**To do:** Scan the entries below, and for each line that includes the word "langle", make a copy.

══ Dataset excerpts

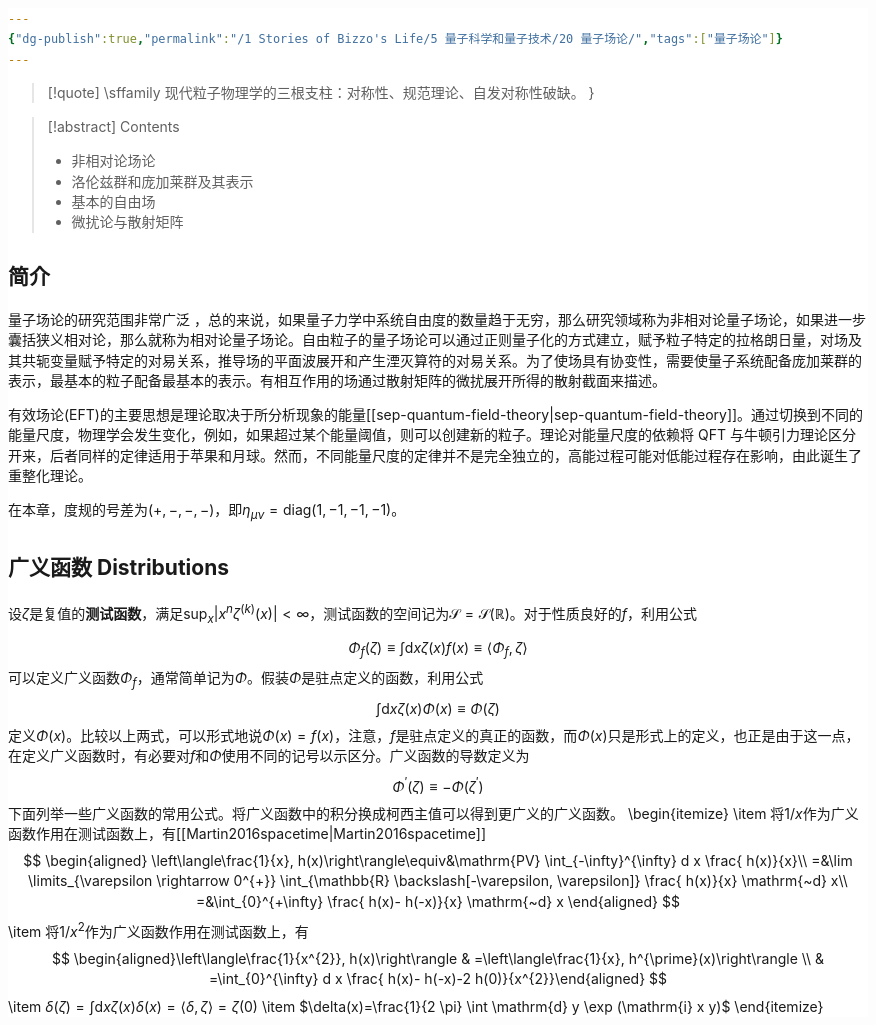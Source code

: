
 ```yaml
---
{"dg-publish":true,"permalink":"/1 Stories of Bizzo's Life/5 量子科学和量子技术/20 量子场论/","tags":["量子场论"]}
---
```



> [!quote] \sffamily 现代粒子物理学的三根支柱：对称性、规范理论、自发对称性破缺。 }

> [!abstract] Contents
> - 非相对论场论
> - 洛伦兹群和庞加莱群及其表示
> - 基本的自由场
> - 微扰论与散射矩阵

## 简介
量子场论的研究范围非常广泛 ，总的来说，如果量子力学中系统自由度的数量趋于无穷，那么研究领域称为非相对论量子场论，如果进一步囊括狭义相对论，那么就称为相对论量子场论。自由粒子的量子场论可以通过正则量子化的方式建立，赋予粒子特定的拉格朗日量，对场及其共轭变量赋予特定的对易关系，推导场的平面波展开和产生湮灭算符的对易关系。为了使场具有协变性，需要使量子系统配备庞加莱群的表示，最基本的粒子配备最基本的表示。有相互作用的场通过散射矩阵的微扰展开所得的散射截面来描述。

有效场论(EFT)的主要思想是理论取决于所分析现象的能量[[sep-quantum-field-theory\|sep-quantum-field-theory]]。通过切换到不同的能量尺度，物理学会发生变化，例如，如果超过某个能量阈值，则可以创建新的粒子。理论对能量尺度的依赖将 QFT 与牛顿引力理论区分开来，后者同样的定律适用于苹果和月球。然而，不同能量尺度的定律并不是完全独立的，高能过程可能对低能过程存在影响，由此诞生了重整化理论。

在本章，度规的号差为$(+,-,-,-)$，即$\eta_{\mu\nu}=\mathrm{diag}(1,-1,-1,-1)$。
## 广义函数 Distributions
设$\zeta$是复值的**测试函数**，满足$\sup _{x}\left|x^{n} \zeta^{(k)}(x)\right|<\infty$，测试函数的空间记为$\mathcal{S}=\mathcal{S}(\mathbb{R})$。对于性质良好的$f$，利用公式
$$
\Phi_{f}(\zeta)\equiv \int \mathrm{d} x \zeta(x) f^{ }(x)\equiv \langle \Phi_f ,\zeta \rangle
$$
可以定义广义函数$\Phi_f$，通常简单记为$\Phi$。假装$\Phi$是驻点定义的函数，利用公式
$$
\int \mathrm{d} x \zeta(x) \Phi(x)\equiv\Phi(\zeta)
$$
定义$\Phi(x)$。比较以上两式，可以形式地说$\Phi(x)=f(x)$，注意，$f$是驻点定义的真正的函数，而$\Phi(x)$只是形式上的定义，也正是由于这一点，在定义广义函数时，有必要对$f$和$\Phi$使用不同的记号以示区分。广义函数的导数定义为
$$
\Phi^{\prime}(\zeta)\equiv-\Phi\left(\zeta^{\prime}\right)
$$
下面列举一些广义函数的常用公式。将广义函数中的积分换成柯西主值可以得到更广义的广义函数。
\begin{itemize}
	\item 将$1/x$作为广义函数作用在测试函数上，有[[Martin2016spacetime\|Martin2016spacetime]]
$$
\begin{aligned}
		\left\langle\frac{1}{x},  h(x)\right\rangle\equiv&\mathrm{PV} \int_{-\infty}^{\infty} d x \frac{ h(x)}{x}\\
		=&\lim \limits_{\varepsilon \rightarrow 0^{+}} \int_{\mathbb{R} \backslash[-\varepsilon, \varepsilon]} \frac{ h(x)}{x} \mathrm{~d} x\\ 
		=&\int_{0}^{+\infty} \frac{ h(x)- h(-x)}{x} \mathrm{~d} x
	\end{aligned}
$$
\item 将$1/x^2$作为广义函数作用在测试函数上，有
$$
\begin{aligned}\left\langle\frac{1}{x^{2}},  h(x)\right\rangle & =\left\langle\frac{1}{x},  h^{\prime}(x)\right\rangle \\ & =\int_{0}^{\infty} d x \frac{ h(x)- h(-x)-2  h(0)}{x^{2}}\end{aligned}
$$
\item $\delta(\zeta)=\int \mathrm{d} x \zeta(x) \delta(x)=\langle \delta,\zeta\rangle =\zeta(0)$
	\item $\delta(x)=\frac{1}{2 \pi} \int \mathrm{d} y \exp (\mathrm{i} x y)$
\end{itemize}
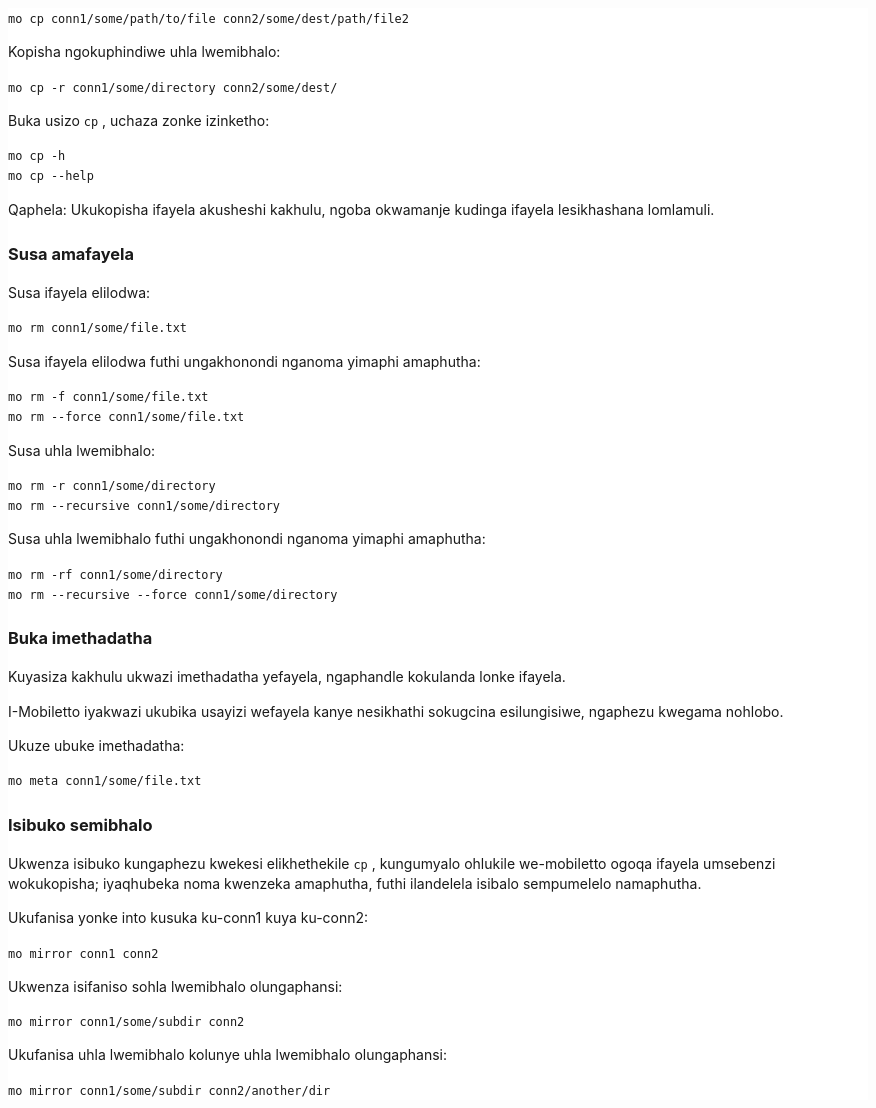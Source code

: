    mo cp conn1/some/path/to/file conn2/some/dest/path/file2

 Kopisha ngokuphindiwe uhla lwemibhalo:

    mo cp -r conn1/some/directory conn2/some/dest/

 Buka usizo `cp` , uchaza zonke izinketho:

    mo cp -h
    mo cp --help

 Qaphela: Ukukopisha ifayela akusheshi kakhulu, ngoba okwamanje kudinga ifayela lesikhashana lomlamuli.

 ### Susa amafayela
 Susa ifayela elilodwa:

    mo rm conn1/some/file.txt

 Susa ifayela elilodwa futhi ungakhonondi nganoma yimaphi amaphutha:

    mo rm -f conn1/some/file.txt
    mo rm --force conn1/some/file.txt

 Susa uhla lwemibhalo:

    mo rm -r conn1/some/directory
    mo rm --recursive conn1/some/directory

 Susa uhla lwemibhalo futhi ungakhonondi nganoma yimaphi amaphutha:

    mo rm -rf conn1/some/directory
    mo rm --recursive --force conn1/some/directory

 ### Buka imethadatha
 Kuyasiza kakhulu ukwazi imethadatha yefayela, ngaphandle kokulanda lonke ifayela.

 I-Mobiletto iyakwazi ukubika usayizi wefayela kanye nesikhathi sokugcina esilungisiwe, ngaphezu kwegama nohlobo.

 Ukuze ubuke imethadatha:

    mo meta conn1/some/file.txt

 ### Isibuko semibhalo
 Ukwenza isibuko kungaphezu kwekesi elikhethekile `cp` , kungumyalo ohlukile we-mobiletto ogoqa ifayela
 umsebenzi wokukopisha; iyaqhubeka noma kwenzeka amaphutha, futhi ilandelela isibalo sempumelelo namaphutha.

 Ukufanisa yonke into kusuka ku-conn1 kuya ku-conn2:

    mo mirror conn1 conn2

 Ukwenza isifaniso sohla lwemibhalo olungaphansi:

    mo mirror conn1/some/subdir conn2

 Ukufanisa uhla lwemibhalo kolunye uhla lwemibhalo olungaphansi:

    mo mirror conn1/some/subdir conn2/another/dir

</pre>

════

**Answer for the task:**
\Phi_{f}(\zeta)\equiv \int \mathrm{d} x \zeta(x) f^{ }(x)\equiv \langle \Phi_f ,\zeta \rangle
		\left\langle\frac{1}{x},  h(x)\right\rangle\equiv&\mathrm{PV} \int_{-\infty}^{\infty} d x \frac{ h(x)}{x}\\
\begin{aligned}\left\langle\frac{1}{x^{2}},  h(x)\right\rangle & =\left\langle\frac{1}{x},  h^{\prime}(x)\right\rangle \\ & =\int_{0}^{\infty} d x \frac{ h(x)- h(-x)-2  h(0)}{x^{2}}\end{aligned}
\item $\delta(\zeta)=\int \mathrm{d} x \zeta(x) \delta(x)=\langle \delta,\zeta\rangle =\zeta(0)$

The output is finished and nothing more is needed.